Where is that defining line, Mr. Manly Masculine Man, and would I recognize it if I tripped over it?

I’ve been reading a lot lately. I think in the past year or so I’ve read more in this genre than I ever have before, and especially in the last five, six months.

And I’ve noticed a few things that’ve made me curious.

One of those is the disparity between the books that’re cited as being the best, bar none, testosterone-frying-the-motherboard-as-you-read examples of male characterization, and my personal reaction to them. First, lemme let you in on a leeeeettle secret: Cat = not-a-guy. Never claimed to be and wouldn't have the energy to keep up that sort of fallacy anyway. And I’m not even going to attempt to distinguish between female pen-names, male pen-names and ambiguous pen-names because in general, it doesn’t seem to make a difference to me.

I don’t see a difference, that's the point. And yes, as a writer it's possible I'm reading it deliberately looking for things that, as a reader, I wouldn't get the least bit hung up on, but none of them read as particularly masculine to me — whatever that means. I don’t see much of a difference being in the head of a hero in an oft recommended M/M book than being in the head of any of the female leads in any one of the paranormal/UF/contemp/whatever books I’ve read over the same period of time. They feel the same, in their internalized thoughts, their behaviour, their reactions.

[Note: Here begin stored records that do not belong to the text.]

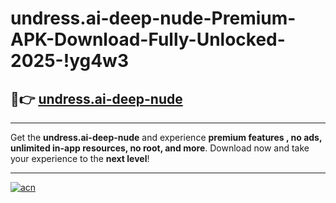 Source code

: # undress.ai-deep-nude-Premium-APK-Download-Fully-Unlocked-2025-!yg4w3

## 🚀👉 [undress.ai-deep-nude](https://za405x.esa.edu.pl?title=undress.ai-deep-nude&ref=yg4w3)

---

Get the **undress.ai-deep-nude** and experience **premium features , no ads, unlimited in-app resources, no root, and more**. Download now and take your experience to the **next level**!

---

[![acn](https://i.imgur.com/s9jy2pZ.png)](https://za405x.esa.edu.pl?title=undress.ai-deep-nude&ref=yg4w3)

Is it a good thing or a bad thing? Personally, I’d probably say good – shouldn’t the character always be "who" rather than "what"? – and if you ask me whether any of these books worked as stories, then most of the time I'd say "yes".

But there's a lot of pressure to Get It Right, and a lot of readers complaining (understandably) about too many `chicks with dicks` in M/M fiction, that a lot of stories are just het romance with one gender switched. I guess on the flipside, picking out those overly feminized traits should be easier, but some of the recommended – specifically as examples of Manly, Masculine Men – stories contained some of the most overwrought, hand-wringing navel-gazing I've read in a long time. Don't get me wrong, I have nothing against navel-gazing unless it's dragging the pace down, but aren't we always told `Real Men Don't Spend Ages Agonizing Over Their Feelings!" (at which point I usually want to introduce the speaker to some of the men in my life and go "Ya think?!")? Would I even have pulled up on those details at all if the books weren't specifically recommended for their realistic male portrayal? Did that part stand out more precisely because of that delicate see-saw M/M writers have to balance in the name of verisimilitude? Am I being over-critical or over-thinky?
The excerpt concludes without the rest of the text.